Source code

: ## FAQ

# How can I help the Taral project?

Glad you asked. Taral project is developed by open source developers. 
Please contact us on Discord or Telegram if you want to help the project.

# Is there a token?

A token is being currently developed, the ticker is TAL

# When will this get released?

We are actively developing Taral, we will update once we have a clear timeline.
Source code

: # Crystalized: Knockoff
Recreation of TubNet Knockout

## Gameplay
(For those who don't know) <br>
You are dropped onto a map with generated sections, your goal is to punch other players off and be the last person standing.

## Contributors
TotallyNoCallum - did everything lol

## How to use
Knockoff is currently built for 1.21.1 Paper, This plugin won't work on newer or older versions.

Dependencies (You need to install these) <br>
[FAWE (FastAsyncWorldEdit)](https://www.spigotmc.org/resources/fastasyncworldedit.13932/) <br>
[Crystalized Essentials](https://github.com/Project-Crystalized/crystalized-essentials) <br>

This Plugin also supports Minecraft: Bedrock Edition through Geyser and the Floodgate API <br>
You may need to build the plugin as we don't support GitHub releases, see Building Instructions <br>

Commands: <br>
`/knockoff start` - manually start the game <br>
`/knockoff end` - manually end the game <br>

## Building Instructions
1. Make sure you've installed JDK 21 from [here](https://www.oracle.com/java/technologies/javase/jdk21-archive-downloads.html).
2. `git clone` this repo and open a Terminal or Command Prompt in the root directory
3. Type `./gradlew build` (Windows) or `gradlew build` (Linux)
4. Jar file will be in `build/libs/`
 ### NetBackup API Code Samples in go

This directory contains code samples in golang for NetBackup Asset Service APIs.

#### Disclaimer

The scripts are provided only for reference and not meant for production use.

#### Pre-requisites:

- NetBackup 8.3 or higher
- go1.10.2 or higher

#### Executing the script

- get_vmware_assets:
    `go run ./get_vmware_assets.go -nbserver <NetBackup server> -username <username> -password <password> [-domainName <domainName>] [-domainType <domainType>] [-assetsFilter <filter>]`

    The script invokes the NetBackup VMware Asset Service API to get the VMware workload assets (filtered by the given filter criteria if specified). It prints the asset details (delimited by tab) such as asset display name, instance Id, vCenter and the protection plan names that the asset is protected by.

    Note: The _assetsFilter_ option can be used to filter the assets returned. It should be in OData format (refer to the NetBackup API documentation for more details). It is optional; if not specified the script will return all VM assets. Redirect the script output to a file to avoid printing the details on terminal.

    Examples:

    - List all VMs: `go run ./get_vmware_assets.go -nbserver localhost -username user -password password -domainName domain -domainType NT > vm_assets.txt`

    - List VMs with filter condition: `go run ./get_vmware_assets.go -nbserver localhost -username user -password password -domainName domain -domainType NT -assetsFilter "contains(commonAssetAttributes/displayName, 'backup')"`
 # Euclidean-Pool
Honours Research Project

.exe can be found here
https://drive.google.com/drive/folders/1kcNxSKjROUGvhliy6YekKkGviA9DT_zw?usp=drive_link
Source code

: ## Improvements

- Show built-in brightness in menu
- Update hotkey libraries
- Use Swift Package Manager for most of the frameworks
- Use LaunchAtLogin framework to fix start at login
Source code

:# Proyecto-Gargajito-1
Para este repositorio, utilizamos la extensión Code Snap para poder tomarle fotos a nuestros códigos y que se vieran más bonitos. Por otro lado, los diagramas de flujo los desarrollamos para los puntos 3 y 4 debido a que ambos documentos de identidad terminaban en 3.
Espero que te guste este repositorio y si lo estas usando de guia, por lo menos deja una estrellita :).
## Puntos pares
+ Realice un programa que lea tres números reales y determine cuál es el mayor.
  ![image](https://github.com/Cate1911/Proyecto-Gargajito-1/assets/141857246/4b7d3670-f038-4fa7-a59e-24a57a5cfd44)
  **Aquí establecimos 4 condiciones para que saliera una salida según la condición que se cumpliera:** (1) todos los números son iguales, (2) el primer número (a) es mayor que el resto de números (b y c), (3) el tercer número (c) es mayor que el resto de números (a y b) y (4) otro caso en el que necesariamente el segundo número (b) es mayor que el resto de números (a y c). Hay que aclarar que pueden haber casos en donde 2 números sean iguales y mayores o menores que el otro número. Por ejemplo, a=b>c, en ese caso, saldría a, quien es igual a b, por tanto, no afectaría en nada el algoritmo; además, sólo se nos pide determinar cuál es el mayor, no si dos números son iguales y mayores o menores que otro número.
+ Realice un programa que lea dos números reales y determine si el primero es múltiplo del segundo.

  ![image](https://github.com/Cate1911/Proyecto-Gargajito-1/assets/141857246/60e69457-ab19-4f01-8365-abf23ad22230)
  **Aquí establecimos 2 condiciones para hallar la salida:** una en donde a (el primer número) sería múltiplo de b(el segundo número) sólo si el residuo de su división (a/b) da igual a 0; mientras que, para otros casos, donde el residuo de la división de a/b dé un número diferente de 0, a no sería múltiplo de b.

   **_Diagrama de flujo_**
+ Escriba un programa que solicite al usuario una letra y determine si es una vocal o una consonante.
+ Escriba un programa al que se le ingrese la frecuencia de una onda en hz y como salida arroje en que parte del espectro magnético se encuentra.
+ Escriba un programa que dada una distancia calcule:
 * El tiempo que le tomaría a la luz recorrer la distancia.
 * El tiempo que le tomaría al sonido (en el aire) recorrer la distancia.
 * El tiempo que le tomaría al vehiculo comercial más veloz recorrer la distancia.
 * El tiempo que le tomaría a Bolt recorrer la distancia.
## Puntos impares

# PROBLEM TO WORK ON:
Check the entries above line by line and return each one containing the word "directory".

# WRITTEN ANSWER:
2. `git clone` this repo and open a Terminal or Command Prompt in the root directory
This directory contains code samples in golang for NetBackup Asset Service APIs.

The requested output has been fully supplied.